Già qualche ora prima della partita i tifosi serbi hanno iniziato a creare scompiglio sugli spalti, inveendo contro i croati e Tuđman, al grido di “Zagabria è Serbia” e “Uccideremo Tuđman” (ironia della sorte il neo preside, mai riconosciuto da Belgrado, negli anni Cinquanta era stato presidente del club belgradese rivale della Stella Rossa, il Partizan Belgrado). Il clima si fa sempre più teso al punto che le squadre non riescono a terminare il riscaldamento ed entrano di corsa negli spogliatoi. I serbi hanno nel frattempo iniziato a divellere i seggiolini e a lanciarli contro i tifosi avversari, e a bruciare i cartelloni pubblicitari. La polizia, filo-serba, atteggia un comportamento blando verso i tifosi ospiti e questo non fa che infervorire ancora di più gli animi. I tifosi croati rispondono con il lancio di pietre fino a quando le due fazioni si riversano sul campo. La polizia inizia a ricorrere e manganellare principalmente quelli croati ed in quel momento che Boban diventa un eroe per i suoi compatrioti.
La ginocchiata di Boban
C’è un momento indelebile di quella non partita, degli scontri e del caos. Mentre la polizia cerca di colpire i tifosi croati, alcuni giocatori della Dinamo sono rimasti in campo, increduli e pieni di rabbia per quello sta accadendo. Uno su tutti perde completamente le staffe: il capitano, Boban. Si butta contro due poliziotti che stanno infierendo su un tifoso. L’immagine, che farà il giro del mondo, immortala il giocatore che dà una ginocchiata ad un poliziotto, fratturandogli la mascella, dopo che quest’ultimo lo ha colpito con il manganello.
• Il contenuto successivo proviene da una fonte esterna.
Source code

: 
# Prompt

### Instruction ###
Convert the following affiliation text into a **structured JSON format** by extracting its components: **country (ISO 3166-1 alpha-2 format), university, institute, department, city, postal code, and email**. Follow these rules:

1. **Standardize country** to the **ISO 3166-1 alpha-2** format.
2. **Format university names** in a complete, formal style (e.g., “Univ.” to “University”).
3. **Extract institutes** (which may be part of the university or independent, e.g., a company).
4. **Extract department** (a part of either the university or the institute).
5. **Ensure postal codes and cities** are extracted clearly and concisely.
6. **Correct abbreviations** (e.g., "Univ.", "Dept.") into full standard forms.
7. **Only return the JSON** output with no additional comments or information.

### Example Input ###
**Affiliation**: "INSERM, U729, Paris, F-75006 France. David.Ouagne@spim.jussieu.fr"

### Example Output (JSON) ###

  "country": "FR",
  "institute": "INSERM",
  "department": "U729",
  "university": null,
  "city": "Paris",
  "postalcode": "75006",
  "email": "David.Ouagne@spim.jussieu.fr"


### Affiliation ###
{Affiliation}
Boban viene subito portato via da alcuni compagni di squadra e membri dello staff. Per diverso tempo dovrà ogni sera cambiare casa per paura di rappresaglie dei serbi. Oltre ad una multa, la UEFA lo squalificherà per 6 mesi, facendogli perdere la possibilità di partecipare ai mondiali di Italia ’90.
L’epilogo
Non c’era più modo di fermare le spinte scioviniste delle diverse repubbliche. Il 26 settembre dello stesso anno, durante la prima giornata del campionato 1990-91, ultimo della storia della Jugoslavia, la Dinamo Zagabria affrontò il Partizan a Belgrado. Quando il parziale era 2-0 per i padroni di casa, i BBB invasero il campo e riuscirono a sostituire la bandiera jugoslava con quella croata. L’angosciante pensiero di una guerra diventava sempre più concreto, insieme a una rassegnata sensazione di non poter fermare il corso degli eventi.
Il 25 giugno 1991 il parlamento sloveno votò per l’indipendenza. Durante la seduta, mentre i membri dell’Assemblea discutevano sul voto, arrivò un telegramma da Zagabria: la Croazia si era appena proclamata indipendente. Il voto croato diede ulteriore slancio agli sloveni, che tutti votarono anch’essi a favore dell’autonomia. Il presidente Kučan proclamò l’indipendenza slovena al popolo nella piazza centrale di Lubiana. Terminò il suo discorso con un presagio: “Nocas su dovoljene sanje, jutro je nov dan” (“Questa notte i sogni sono permessi, domani è un nuovo giorno”). Due giorni dopo, il governo federale di Belgrado inviò l’esercito. Era scoppiata la guerra.